**Exercise brief:** In the listing below, locate the line that contains "[^discuss]: It is" and the line that contains "[^zen]: A zen". Restate word for word those two lines and every line between them, and nothing else.

......

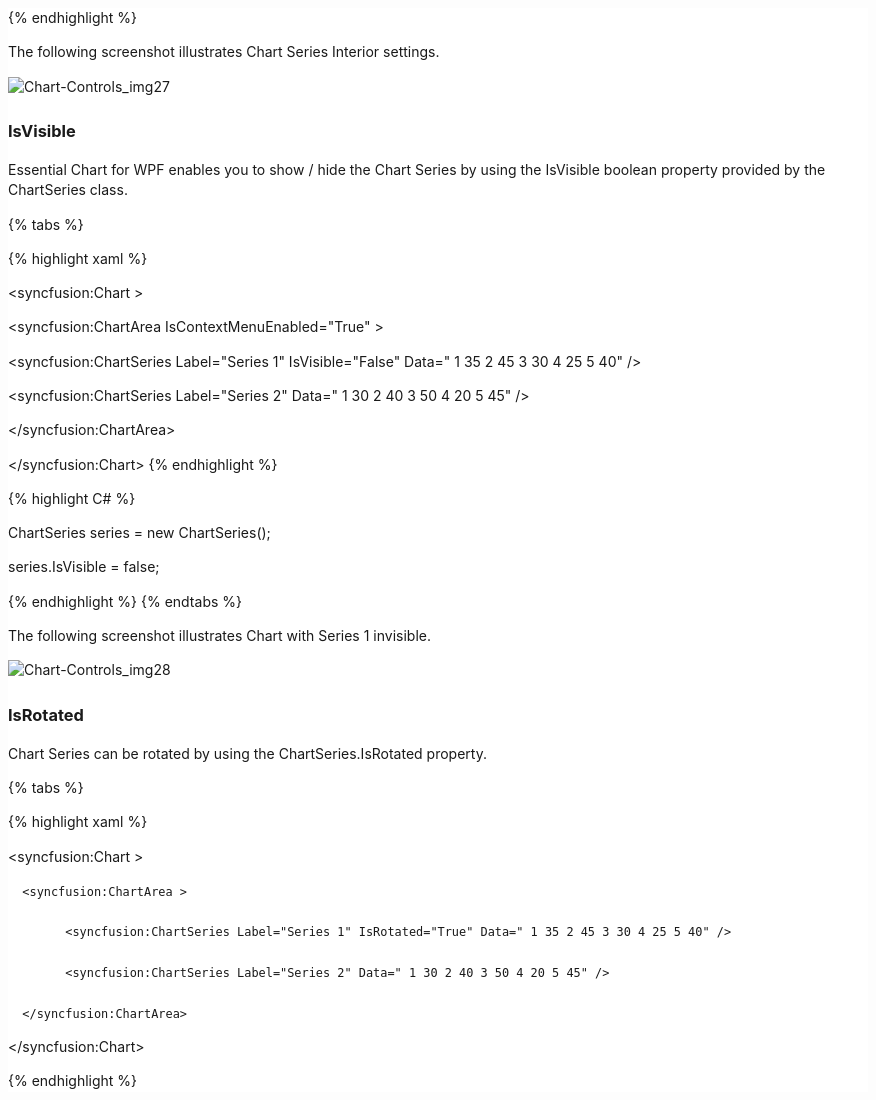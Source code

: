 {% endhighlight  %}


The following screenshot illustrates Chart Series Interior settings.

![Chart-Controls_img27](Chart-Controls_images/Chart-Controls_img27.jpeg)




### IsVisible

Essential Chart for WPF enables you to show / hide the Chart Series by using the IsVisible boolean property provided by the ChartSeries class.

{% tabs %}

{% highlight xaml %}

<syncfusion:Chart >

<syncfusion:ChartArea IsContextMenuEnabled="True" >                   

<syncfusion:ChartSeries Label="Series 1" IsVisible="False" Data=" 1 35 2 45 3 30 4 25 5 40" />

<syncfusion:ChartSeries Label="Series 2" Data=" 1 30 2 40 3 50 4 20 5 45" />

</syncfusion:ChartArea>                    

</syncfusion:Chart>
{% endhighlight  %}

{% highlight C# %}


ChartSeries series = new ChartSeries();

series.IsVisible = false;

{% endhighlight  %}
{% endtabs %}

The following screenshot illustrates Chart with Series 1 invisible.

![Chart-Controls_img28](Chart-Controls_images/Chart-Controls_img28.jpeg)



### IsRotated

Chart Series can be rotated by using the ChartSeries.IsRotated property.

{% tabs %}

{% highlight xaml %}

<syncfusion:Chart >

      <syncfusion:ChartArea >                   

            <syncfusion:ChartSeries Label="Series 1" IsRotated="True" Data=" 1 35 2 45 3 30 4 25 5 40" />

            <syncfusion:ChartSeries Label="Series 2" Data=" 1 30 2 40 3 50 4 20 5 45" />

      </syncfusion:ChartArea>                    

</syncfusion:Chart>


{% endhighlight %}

......

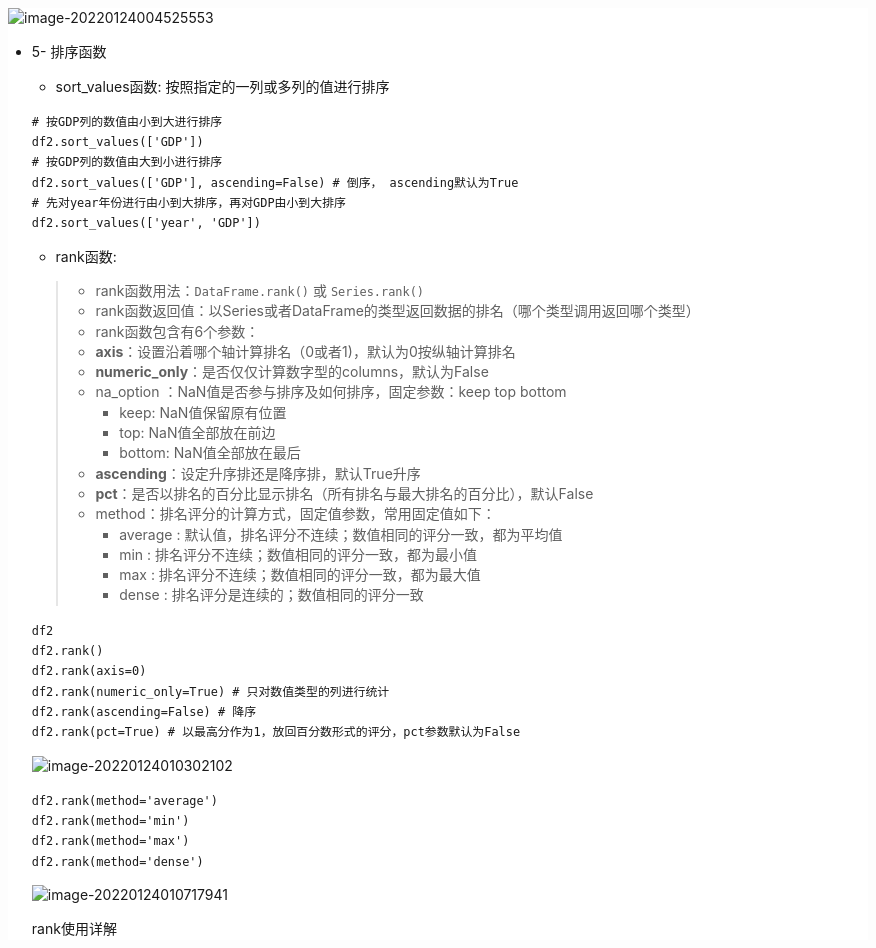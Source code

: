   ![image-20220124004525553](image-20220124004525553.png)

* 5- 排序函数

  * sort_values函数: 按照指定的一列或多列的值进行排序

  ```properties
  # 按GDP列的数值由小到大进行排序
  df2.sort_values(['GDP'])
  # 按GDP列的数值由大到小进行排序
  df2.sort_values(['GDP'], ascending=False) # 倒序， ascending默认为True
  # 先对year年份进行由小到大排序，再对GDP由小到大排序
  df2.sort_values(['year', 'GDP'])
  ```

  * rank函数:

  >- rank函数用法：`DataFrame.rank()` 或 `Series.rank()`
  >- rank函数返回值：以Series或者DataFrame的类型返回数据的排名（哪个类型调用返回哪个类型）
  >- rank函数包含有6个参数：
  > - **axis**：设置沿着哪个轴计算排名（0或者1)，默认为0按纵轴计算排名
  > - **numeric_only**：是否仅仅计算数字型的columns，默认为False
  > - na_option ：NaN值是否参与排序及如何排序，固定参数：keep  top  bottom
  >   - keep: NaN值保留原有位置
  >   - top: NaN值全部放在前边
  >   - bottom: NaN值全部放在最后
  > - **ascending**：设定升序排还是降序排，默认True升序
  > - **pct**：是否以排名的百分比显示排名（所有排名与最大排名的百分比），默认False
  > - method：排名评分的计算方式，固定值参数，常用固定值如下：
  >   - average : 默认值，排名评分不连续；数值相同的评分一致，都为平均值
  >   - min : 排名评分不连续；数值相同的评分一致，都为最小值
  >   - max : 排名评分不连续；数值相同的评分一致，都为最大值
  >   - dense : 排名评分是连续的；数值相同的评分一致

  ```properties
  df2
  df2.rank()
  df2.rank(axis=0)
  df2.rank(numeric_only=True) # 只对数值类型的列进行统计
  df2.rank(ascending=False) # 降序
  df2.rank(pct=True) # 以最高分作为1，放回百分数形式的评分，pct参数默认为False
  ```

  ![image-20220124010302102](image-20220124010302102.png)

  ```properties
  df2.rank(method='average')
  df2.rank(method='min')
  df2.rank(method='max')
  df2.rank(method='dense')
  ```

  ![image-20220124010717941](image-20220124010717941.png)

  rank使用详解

......

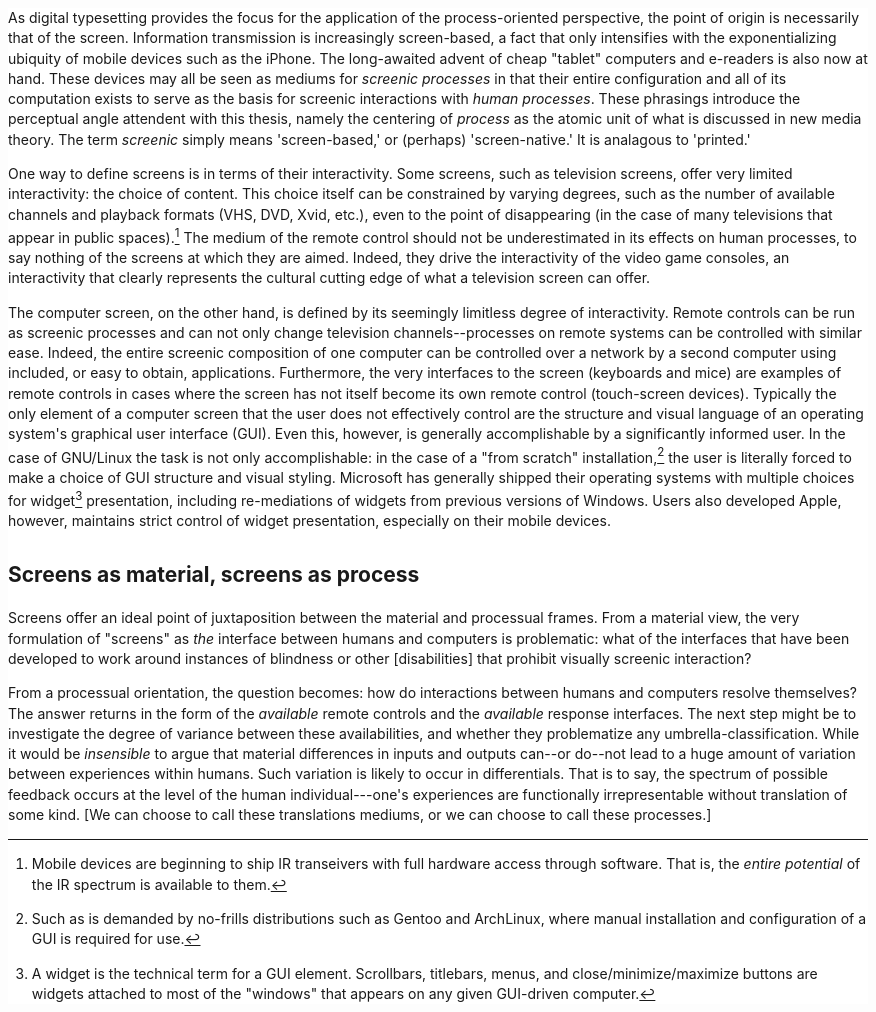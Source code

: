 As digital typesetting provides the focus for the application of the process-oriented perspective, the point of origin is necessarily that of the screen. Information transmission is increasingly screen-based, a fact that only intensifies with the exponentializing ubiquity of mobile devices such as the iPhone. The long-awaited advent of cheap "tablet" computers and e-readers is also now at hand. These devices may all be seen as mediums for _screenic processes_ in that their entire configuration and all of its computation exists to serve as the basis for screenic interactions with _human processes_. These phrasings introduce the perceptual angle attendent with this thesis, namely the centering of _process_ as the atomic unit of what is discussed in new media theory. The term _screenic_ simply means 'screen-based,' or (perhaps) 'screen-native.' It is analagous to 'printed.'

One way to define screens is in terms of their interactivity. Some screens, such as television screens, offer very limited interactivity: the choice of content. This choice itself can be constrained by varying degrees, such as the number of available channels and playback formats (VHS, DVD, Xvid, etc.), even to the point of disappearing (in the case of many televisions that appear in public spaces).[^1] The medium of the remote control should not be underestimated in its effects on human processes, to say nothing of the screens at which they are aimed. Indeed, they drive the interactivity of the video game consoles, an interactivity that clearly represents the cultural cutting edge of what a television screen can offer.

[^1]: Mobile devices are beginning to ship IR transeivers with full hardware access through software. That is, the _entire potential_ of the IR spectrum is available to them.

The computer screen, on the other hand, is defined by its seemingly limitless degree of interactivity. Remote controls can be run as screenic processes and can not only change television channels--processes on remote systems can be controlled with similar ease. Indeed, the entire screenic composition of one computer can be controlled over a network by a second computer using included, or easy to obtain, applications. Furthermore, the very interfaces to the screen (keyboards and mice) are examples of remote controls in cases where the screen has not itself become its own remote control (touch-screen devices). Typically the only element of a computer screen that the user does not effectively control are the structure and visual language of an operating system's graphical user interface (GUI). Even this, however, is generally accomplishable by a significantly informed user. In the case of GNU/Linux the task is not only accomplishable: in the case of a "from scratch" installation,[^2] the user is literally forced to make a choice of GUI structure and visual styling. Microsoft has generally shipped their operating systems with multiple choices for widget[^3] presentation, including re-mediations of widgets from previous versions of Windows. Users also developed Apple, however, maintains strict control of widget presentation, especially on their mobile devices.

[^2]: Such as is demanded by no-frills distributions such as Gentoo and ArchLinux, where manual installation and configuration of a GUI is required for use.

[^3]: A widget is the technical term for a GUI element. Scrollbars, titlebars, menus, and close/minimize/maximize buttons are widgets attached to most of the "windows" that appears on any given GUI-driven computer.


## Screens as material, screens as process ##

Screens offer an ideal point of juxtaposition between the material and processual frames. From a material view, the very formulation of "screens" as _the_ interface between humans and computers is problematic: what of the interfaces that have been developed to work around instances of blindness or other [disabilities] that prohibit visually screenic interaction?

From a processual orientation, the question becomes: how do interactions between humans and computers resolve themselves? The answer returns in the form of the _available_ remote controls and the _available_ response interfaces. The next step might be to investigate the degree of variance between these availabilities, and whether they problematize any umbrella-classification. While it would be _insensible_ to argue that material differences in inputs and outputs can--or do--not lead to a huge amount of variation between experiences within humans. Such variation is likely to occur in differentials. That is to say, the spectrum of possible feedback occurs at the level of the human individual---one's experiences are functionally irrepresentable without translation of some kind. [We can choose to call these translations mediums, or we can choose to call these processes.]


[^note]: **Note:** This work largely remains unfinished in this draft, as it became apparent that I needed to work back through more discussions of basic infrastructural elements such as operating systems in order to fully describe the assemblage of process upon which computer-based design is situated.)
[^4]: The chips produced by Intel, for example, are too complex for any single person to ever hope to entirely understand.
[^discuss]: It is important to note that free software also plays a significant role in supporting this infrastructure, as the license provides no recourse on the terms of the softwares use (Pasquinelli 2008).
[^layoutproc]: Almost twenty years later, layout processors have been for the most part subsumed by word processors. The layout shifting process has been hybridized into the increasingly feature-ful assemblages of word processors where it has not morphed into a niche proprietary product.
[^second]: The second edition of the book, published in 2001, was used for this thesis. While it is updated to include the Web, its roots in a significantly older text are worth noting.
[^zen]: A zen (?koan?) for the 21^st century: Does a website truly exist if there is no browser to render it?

......

**Exercise result:**
[^discuss]: It is important to note that free software also plays a significant role in supporting this infrastructure, as the license provides no recourse on the terms of the softwares use (Pasquinelli 2008).
[^layoutproc]: Almost twenty years later, layout processors have been for the most part subsumed by word processors. The layout shifting process has been hybridized into the increasingly feature-ful assemblages of word processors where it has not morphed into a niche proprietary product.
[^second]: The second edition of the book, published in 2001, was used for this thesis. While it is updated to include the Web, its roots in a significantly older text are worth noting.
[^zen]: A zen (?koan?) for the 21^st century: Does a website truly exist if there is no browser to render it?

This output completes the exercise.